◆ WORK INSTRUCTIONS ◆
When copying the records below, keep every word as it is and drop the images.

--- RECORDS SHOWN Enclosed Below ---

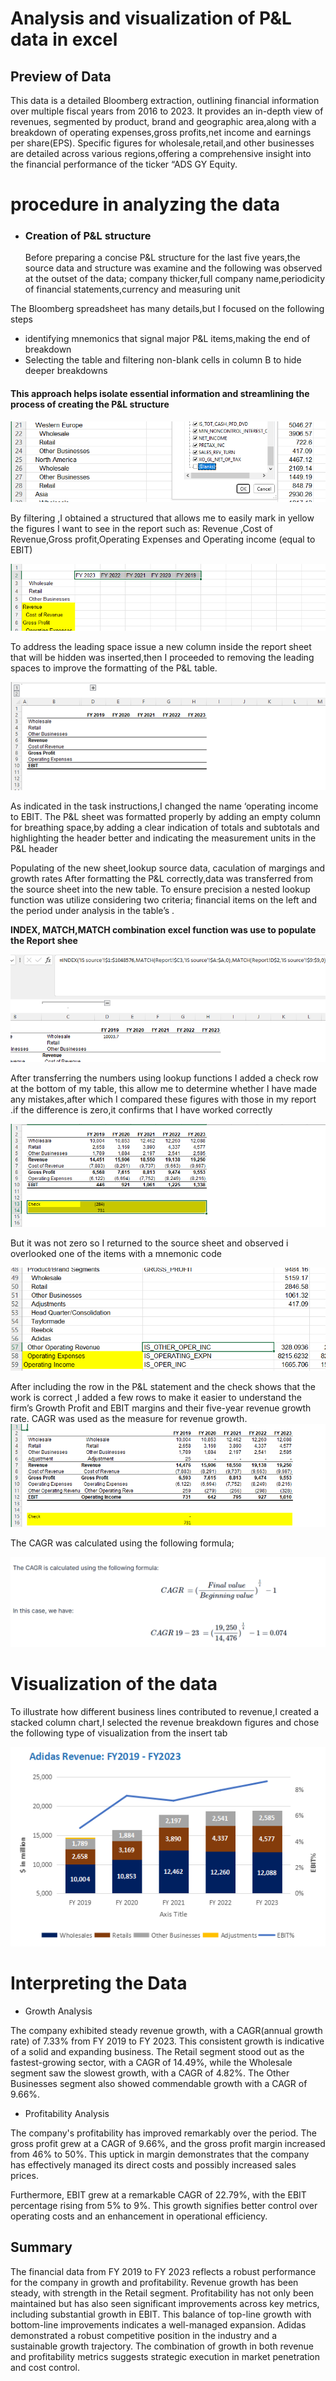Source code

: # Analysis and visualization of P&L data in excel

## Preview of Data  
   This data is a detailed Bloomberg extraction, outlining financial information over multiple fiscal years from 2016 to 2023. It provides an in-depth view of revenues, segmented by product, brand and geographic area,along with a breakdown of operating expenses,gross profits,net income and earnings per share(EPS). Specific figures for wholesale,retail,and other businesses are detailed across various regions,offering a comprehensive insight into the financial performance of the ticker “ADS GY Equity.  

# procedure in analyzing the data  

- ### Creation of P&L structure  
   Before preparing a concise P&L structure for the last five years,the source data and structure was examine and the following was observed at the outset of the data; company thicker,full company name,periodicity of financial statements,currency and measuring unit  

The Bloomberg spreadsheet has many details,but I focused on the following steps  


- identifying mnemonics that signal major P&L items,making the end of breakdown  
- Selecting the table and filtering non-blank cells in column B to hide deeper breakdowns  

#### This approach helps isolate essential information and streamlining the process of creating the P&L structure  
![solution picture ref](/images/Picture1.png)  

By filtering ,I obtained a structured that allows me to easily mark in yellow the figures I want to see in the report such as: Revenue ,Cost of Revenue,Gross profit,Operating Expenses and Operating income (equal to EBIT)  

![solution picture ref](./images/Picture2.png)  
 

To address the leading space issue a new column inside the report sheet that will be hidden was inserted,then I proceeded to removing the leading spaces to improve the formatting of the P&L table.  

![solution picture ref](/images/Picture4.png)  

As indicated in the task instructions,I changed the name  ‘operating income to EBIT. The P&L sheet was formatted properly by adding  an empty column for breathing space,by adding a clear indication of totals and subtotals and highlighting the header better and indicating the measurement units in the P&L header  

Populating of the new sheet,lookup source data, caculation of margings and growth rates
After formatting the P&L correctly,data was transferred from the source sheet into the new table. To ensure precision a nested lookup function was utilize considering two criteria; financial items on the left and the period under analysis in the table’s .  

**INDEX, MATCH,MATCH combination excel function was use to populate the Report shee**  

![solution picture ref](/images/Picture5.png)  

After transferring the numbers using lookup functions I added a check row at the bottom of my table, this allow me to determine whether I have made any mistakes,after which I compared these figures with those in my report .if the difference is zero,it confirms that I have worked correctly  

![solution picture ref](/images/Picture6.png)  

But it was not zero so I returned to the source sheet and observed i overlooked one of the items with a mnemonic code  

![solution picture ref](/images/Picture7.png)  

After including the row in the P&L statement and the check shows that the work is correct ,I added a few rows to make it easier to understand the firm’s Growth Profit and EBIT margins and their five-year revenue growth rate. CAGR was used as the measure for revenue growth.  
![solution picture ref](/images/Picture8.png)  

The CAGR was calculated using the following formula;  


![solution picture ref](/images/Picture9.png)  

  


# Visualization of the data  
  To illustrate how different business lines contributed to revenue,I created a stacked column chart,I selected the revenue breakdown figures and chose the following type of visualization from the insert tab  


  ![solution picture ref](/images/Picture14.png)


# Interpreting the Data  

- Growth Analysis

The company exhibited steady revenue growth, with a CAGR(annual growth rate) of 7.33% from FY 2019 to FY 2023. This consistent growth is indicative of a solid and expanding business. The Retail segment stood out as the fastest-growing sector, with a CAGR of 14.49%, while the Wholesale segment saw the slowest growth, with a CAGR of 4.82%. The Other Businesses segment also showed commendable growth with a CAGR of 9.66%.

- Profitability Analysis

The company's profitability has improved remarkably over the period. The gross profit grew at a CAGR of 9.66%, and the gross profit margin increased from 46% to 50%. This uptick in margin demonstrates that the company has effectively managed its direct costs and possibly increased sales prices.

Furthermore, EBIT grew at a remarkable CAGR of 22.79%, with the EBIT percentage rising from 5% to 9%. This growth signifies better control over operating costs and an enhancement in operational efficiency.

## Summary

The financial data from FY 2019 to FY 2023 reflects a robust performance for the company in growth and profitability. Revenue growth has been steady, with strength in the Retail segment. Profitability has not only been maintained but has also seen significant improvements across key metrics, including substantial growth in EBIT. This balance of top-line growth with bottom-line improvements indicates a well-managed expansion. Adidas demonstrated a robust competitive position in the industry and a sustainable growth trajectory. The combination of growth in both revenue and profitability metrics suggests strategic execution in market penetration and cost control.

--- End of Enclosed RECORDS SHOWN ---

◆ YOUR RESPONSE ◆
Source code

: # Analysis and visualization of P&L data in excel

## Preview of Data  
   This data is a detailed Bloomberg extraction, outlining financial information over multiple fiscal years from 2016 to 2023. It provides an in-depth view of revenues, segmented by product, brand and geographic area,along with a breakdown of operating expenses,gross profits,net income and earnings per share(EPS). Specific figures for wholesale,retail,and other businesses are detailed across various regions,offering a comprehensive insight into the financial performance of the ticker “ADS GY Equity.  

# procedure in analyzing the data  

- ### Creation of P&L structure  
   Before preparing a concise P&L structure for the last five years,the source data and structure was examine and the following was observed at the outset of the data; company thicker,full company name,periodicity of financial statements,currency and measuring unit  

The Bloomberg spreadsheet has many details,but I focused on the following steps  


- identifying mnemonics that signal major P&L items,making the end of breakdown  
- Selecting the table and filtering non-blank cells in column B to hide deeper breakdowns  

#### This approach helps isolate essential information and streamlining the process of creating the P&L structure  
![solution picture ref](/images/Picture1.png)  

By filtering ,I obtained a structured that allows me to easily mark in yellow the figures I want to see in the report such as: Revenue ,Cost of Revenue,Gross profit,Operating Expenses and Operating income (equal to EBIT)  

![solution picture ref](./images/Picture2.png)  
 

To address the leading space issue a new column inside the report sheet that will be hidden was inserted,then I proceeded to removing the leading spaces to improve the formatting of the P&L table.  

![solution picture ref](/images/Picture4.png)  

As indicated in the task instructions,I changed the name  ‘operating income to EBIT. The P&L sheet was formatted properly by adding  an empty column for breathing space,by adding a clear indication of totals and subtotals and highlighting the header better and indicating the measurement units in the P&L header  

Populating of the new sheet,lookup source data, caculation of margings and growth rates
After formatting the P&L correctly,data was transferred from the source sheet into the new table. To ensure precision a nested lookup function was utilize considering two criteria; financial items on the left and the period under analysis in the table’s .  

**INDEX, MATCH,MATCH combination excel function was use to populate the Report shee**  

![solution picture ref](/images/Picture5.png)  

After transferring the numbers using lookup functions I added a check row at the bottom of my table, this allow me to determine whether I have made any mistakes,after which I compared these figures with those in my report .if the difference is zero,it confirms that I have worked correctly  

![solution picture ref](/images/Picture6.png)  

But it was not zero so I returned to the source sheet and observed i overlooked one of the items with a mnemonic code  

![solution picture ref](/images/Picture7.png)  

After including the row in the P&L statement and the check shows that the work is correct ,I added a few rows to make it easier to understand the firm’s Growth Profit and EBIT margins and their five-year revenue growth rate. CAGR was used as the measure for revenue growth.  
![solution picture ref](/images/Picture8.png)  

The CAGR was calculated using the following formula;  


![solution picture ref](/images/Picture9.png)  

  


# Visualization of the data  
  To illustrate how different business lines contributed to revenue,I created a stacked column chart,I selected the revenue breakdown figures and chose the following type of visualization from the insert tab  


  ![solution picture ref](/images/Picture14.png)


# Interpreting the Data  

- Growth Analysis

The company exhibited steady revenue growth, with a CAGR(annual growth rate) of 7.33% from FY 2019 to FY 2023. This consistent growth is indicative of a solid and expanding business. The Retail segment stood out as the fastest-growing sector, with a CAGR of 14.49%, while the Wholesale segment saw the slowest growth, with a CAGR of 4.82%. The Other Businesses segment also showed commendable growth with a CAGR of 9.66%.

- Profitability Analysis

The company's profitability has improved remarkably over the period. The gross profit grew at a CAGR of 9.66%, and the gross profit margin increased from 46% to 50%. This uptick in margin demonstrates that the company has effectively managed its direct costs and possibly increased sales prices.

Furthermore, EBIT grew at a remarkable CAGR of 22.79%, with the EBIT percentage rising from 5% to 9%. This growth signifies better control over operating costs and an enhancement in operational efficiency.

## Summary

The financial data from FY 2019 to FY 2023 reflects a robust performance for the company in growth and profitability. Revenue growth has been steady, with strength in the Retail segment. Profitability has not only been maintained but has also seen significant improvements across key metrics, including substantial growth in EBIT. This balance of top-line growth with bottom-line improvements indicates a well-managed expansion. Adidas demonstrated a robust competitive position in the industry and a sustainable growth trajectory. The combination of growth in both revenue and profitability metrics suggests strategic execution in market penetration and cost control.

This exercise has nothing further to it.